• **INPUT MATERIAL**:

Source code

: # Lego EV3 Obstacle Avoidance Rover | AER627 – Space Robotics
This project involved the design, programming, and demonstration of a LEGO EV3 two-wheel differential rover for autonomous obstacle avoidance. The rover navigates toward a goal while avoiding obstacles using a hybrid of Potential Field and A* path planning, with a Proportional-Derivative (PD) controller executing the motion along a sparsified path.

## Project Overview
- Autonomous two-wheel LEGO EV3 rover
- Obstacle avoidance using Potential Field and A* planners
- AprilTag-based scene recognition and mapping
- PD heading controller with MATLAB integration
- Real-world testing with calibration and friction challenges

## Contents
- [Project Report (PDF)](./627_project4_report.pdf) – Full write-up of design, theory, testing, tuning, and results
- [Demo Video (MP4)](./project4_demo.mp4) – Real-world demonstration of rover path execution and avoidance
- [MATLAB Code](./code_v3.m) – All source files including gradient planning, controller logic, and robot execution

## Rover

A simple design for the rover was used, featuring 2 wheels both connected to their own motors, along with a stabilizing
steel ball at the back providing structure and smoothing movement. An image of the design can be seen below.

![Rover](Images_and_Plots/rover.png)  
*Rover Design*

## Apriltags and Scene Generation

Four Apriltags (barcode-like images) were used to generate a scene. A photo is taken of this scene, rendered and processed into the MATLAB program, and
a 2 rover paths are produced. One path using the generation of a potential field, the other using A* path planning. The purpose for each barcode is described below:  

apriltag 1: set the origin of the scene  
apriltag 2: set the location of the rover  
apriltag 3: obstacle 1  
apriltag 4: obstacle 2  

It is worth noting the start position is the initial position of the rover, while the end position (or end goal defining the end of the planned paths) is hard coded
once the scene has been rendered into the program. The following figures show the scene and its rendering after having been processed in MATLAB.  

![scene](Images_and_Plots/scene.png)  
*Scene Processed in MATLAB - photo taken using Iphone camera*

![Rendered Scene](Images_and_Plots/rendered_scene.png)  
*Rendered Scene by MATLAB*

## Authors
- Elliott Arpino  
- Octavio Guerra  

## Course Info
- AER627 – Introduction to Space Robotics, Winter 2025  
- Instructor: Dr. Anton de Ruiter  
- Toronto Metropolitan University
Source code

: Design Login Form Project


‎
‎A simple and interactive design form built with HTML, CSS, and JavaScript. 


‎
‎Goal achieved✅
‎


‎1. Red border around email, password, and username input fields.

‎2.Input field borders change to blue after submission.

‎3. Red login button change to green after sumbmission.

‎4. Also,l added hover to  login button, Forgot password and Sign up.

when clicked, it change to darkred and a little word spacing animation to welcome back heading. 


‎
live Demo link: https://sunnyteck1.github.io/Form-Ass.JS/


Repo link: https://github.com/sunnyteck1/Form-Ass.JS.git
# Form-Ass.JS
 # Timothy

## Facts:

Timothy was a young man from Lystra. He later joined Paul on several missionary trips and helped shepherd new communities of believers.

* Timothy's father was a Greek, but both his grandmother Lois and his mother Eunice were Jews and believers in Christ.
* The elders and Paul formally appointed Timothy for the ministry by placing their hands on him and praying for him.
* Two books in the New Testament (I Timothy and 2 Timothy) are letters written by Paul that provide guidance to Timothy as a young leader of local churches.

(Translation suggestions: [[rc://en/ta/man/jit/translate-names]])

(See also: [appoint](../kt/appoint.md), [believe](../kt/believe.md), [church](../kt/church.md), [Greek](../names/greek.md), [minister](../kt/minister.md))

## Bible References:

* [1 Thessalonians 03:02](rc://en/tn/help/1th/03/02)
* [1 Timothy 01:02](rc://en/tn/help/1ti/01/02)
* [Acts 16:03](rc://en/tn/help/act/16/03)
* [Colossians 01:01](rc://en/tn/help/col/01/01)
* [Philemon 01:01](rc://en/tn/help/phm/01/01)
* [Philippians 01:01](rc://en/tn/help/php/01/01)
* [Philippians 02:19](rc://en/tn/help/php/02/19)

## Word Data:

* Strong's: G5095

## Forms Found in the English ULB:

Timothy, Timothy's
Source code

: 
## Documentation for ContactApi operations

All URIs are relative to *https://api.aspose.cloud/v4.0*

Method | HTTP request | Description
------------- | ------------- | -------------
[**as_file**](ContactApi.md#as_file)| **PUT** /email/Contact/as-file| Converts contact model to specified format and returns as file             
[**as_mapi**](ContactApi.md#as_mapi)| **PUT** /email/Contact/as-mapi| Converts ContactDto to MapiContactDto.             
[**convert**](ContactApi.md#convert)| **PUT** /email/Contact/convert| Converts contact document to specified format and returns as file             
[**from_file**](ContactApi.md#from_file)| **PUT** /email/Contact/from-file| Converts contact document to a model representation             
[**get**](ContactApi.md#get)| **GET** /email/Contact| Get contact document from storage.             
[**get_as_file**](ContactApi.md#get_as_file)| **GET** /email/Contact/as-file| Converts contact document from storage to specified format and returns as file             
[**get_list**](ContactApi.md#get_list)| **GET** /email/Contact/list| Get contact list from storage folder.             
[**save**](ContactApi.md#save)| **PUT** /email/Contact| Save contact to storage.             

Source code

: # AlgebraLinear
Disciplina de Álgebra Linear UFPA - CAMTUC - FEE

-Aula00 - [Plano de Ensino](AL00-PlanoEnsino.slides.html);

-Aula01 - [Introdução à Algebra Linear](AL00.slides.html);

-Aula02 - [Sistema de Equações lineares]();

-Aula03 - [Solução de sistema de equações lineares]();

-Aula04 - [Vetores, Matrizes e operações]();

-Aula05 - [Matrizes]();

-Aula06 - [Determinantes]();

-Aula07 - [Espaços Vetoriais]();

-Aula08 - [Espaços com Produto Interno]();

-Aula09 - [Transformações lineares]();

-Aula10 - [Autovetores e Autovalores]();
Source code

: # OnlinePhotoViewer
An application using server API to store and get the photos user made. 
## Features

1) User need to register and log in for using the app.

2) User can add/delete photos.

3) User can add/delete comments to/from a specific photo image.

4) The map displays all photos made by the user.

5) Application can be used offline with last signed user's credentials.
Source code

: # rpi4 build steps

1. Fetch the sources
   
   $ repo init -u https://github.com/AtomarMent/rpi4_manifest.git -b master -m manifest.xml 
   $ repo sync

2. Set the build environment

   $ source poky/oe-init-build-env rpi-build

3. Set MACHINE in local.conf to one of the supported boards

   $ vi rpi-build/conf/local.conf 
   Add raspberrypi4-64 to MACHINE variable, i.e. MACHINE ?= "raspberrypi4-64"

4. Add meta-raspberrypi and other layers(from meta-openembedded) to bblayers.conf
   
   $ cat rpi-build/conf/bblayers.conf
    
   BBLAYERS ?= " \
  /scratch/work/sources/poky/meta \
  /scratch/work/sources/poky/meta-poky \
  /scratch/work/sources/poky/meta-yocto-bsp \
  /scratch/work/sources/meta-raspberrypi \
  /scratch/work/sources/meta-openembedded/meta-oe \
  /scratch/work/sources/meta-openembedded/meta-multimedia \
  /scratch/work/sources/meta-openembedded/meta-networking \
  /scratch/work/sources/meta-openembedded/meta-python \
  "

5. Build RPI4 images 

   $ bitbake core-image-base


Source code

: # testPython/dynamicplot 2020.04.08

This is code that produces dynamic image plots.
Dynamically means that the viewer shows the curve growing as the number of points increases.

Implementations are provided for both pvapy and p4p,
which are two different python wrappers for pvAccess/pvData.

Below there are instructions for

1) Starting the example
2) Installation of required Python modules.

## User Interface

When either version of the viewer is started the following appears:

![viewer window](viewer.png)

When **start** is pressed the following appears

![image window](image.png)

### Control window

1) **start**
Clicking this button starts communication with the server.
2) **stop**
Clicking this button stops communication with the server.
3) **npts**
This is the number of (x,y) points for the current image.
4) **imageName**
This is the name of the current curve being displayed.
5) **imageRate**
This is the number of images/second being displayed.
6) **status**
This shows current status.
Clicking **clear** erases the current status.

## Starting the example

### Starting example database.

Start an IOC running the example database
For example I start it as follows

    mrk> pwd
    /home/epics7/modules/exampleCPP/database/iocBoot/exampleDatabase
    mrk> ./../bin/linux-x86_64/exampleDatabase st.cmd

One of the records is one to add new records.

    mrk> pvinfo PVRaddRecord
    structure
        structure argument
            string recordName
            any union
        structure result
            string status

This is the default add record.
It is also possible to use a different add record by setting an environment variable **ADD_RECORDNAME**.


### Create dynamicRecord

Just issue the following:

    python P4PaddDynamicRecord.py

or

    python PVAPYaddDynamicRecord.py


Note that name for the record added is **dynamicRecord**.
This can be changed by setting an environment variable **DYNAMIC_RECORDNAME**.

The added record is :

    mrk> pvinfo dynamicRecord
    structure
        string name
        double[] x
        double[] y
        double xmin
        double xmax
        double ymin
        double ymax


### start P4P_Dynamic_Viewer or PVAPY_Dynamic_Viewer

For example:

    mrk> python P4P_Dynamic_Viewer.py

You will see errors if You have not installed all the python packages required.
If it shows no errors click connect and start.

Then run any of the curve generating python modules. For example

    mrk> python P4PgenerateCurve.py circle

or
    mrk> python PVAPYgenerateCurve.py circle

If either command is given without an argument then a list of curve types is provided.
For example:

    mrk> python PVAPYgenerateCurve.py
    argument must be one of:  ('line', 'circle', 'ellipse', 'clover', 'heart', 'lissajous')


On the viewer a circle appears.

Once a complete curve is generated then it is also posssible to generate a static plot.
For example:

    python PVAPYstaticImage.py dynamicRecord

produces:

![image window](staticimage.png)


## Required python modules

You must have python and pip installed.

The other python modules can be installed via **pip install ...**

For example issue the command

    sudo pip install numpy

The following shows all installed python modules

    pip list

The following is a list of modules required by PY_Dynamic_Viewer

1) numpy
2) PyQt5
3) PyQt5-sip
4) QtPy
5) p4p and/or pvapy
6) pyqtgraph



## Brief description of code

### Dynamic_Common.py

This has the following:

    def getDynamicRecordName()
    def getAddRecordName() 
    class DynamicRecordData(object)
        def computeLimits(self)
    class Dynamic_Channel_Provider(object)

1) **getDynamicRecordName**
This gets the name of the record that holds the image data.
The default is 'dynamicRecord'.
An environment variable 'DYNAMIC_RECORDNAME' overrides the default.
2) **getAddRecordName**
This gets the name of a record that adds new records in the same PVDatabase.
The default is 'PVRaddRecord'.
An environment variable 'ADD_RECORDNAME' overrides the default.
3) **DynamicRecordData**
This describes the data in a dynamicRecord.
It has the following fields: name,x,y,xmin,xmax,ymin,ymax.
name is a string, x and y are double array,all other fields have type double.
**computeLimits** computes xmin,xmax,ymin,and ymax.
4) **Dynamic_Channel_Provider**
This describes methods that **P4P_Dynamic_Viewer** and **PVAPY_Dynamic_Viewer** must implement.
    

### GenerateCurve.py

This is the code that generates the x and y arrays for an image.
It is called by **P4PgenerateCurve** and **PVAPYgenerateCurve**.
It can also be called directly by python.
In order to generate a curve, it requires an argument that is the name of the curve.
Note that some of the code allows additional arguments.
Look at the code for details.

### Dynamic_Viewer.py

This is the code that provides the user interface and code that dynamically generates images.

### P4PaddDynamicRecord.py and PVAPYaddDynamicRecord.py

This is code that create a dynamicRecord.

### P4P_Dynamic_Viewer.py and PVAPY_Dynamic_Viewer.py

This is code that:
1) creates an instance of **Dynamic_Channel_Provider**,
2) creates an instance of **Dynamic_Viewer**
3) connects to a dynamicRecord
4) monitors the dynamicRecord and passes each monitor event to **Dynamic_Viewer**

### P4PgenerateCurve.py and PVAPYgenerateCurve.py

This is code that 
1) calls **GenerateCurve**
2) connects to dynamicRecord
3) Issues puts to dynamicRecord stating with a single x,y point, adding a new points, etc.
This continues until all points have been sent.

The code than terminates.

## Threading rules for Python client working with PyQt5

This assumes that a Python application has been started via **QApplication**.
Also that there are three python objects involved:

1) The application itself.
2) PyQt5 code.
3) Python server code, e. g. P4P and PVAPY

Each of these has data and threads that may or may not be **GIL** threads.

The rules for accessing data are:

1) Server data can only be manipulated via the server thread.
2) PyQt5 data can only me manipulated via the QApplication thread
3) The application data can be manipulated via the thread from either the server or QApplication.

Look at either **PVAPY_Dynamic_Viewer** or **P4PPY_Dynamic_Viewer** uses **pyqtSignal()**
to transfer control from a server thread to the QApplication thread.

• **YOUR OBJECTIVE**: Report each line of the entries where the word "PVAPYgenerateCurve" occurs.

• **TASK ANSWER**:
    mrk> python PVAPYgenerateCurve.py circle
    mrk> python PVAPYgenerateCurve.py
It is called by **P4PgenerateCurve** and **PVAPYgenerateCurve**.
### P4PgenerateCurve.py and PVAPYgenerateCurve.py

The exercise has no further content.